**What to work on**. In the data that follows, find the line with "Dbi (Информация за"; transcribe it, every later line up to the one with "PDB файлът има", and that line as well, exactly and with no others.

**Data extract**.
= = = =
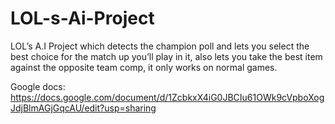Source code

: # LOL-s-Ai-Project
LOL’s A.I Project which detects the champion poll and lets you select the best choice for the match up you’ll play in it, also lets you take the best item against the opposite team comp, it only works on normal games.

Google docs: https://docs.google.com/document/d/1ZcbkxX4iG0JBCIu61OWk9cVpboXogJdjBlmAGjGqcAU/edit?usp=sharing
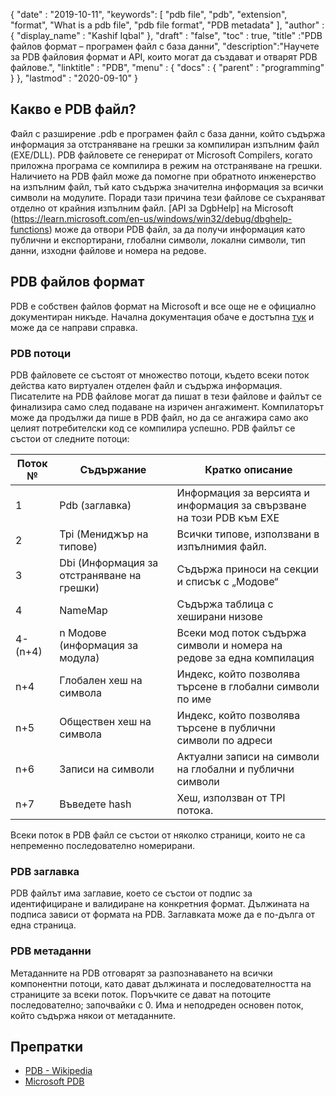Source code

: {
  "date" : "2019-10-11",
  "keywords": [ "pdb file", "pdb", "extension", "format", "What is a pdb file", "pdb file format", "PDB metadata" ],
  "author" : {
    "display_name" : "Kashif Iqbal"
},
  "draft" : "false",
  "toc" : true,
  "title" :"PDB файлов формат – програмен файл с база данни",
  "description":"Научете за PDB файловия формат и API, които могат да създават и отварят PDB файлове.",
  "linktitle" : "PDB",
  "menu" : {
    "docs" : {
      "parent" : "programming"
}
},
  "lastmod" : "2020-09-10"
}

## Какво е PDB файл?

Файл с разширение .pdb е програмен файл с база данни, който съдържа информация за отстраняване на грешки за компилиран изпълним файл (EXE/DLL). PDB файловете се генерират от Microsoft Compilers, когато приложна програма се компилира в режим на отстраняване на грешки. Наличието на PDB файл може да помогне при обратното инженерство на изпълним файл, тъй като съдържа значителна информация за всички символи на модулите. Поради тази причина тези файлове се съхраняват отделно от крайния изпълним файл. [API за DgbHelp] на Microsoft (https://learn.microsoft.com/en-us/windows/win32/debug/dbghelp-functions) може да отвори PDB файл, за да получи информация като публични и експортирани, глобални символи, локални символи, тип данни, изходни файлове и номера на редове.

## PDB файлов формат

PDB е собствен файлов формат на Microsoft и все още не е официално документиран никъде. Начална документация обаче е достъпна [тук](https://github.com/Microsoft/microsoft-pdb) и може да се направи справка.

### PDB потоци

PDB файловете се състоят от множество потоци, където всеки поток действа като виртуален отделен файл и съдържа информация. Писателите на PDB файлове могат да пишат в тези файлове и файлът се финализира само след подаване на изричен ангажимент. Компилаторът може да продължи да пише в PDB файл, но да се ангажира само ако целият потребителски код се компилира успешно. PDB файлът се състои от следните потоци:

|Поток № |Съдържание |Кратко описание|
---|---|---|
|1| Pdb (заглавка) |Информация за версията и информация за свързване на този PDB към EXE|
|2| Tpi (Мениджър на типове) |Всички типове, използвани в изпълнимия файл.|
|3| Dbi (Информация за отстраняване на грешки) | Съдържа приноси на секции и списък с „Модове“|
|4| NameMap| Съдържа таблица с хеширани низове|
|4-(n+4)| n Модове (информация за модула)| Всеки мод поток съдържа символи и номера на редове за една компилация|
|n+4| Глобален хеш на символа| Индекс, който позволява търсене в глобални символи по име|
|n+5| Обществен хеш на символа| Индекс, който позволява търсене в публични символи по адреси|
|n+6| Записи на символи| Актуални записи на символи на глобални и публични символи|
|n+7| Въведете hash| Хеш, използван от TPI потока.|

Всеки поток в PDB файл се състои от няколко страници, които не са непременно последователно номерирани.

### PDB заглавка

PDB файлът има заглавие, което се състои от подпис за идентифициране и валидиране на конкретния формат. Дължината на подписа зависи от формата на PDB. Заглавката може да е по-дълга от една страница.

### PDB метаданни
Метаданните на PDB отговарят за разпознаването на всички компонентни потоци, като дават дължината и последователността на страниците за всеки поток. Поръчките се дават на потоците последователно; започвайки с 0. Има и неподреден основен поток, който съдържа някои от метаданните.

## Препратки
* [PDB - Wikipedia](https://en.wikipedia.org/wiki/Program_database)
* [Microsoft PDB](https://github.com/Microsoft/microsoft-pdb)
= = = =
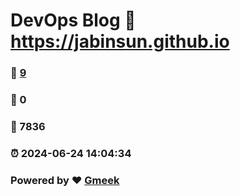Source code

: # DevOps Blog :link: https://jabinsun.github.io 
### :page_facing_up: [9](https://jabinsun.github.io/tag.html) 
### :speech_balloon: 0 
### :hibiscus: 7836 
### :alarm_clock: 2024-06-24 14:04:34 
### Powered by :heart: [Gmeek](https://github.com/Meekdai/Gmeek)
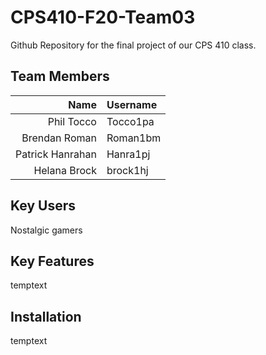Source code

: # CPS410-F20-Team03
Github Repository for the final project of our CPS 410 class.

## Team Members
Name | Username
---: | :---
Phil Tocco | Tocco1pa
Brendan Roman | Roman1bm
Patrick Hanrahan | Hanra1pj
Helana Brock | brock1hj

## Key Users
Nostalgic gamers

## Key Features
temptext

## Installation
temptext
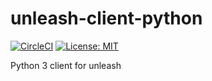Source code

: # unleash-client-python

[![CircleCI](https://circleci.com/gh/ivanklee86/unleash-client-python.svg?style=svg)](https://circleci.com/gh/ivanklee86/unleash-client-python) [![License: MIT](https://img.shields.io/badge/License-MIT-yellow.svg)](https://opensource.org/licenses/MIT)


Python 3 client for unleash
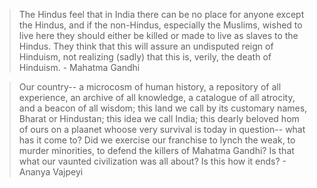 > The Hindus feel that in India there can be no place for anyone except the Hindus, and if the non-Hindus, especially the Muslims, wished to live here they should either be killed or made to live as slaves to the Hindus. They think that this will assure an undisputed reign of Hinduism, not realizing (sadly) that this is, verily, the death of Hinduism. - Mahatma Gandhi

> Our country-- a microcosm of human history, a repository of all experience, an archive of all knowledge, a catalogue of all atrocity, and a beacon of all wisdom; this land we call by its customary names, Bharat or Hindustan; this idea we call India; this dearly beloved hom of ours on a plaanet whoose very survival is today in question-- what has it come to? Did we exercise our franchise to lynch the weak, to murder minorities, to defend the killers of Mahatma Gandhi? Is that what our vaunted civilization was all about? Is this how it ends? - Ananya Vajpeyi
= = = =
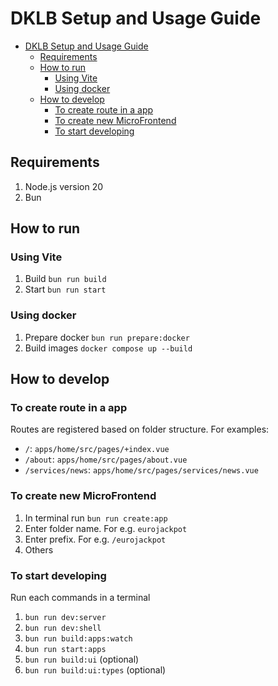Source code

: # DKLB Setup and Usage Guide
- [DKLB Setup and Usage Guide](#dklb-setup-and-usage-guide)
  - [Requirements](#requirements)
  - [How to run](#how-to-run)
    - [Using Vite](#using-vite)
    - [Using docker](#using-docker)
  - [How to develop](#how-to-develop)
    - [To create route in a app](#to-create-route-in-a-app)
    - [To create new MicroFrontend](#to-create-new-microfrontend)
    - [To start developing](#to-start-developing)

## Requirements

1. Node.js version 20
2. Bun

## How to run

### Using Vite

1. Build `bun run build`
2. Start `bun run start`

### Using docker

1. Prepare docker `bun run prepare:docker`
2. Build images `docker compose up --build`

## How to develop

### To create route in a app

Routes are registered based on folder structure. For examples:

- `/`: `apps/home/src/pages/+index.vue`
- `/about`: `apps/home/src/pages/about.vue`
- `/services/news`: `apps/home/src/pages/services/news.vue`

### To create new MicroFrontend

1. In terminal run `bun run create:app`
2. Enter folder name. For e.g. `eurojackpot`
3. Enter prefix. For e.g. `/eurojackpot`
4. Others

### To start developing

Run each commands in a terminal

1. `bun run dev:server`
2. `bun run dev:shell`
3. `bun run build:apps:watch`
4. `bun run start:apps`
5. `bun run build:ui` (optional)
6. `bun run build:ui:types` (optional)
= = = =
**Completed exercise**.
|3| Dbi (Информация за отстраняване на грешки) | Съдържа приноси на секции и списък с „Модове“|
|4| NameMap| Съдържа таблица с хеширани низове|
|4-(n+4)| n Модове (информация за модула)| Всеки мод поток съдържа символи и номера на редове за една компилация|
|n+4| Глобален хеш на символа| Индекс, който позволява търсене в глобални символи по име|
|n+5| Обществен хеш на символа| Индекс, който позволява търсене в публични символи по адреси|
|n+6| Записи на символи| Актуални записи на символи на глобални и публични символи|
|n+7| Въведете hash| Хеш, използван от TPI потока.|

Всеки поток в PDB файл се състои от няколко страници, които не са непременно последователно номерирани.

### PDB заглавка

PDB файлът има заглавие, което се състои от подпис за идентифициране и валидиране на конкретния формат. Дължината на подписа зависи от формата на PDB. Заглавката може да е по-дълга от една страница.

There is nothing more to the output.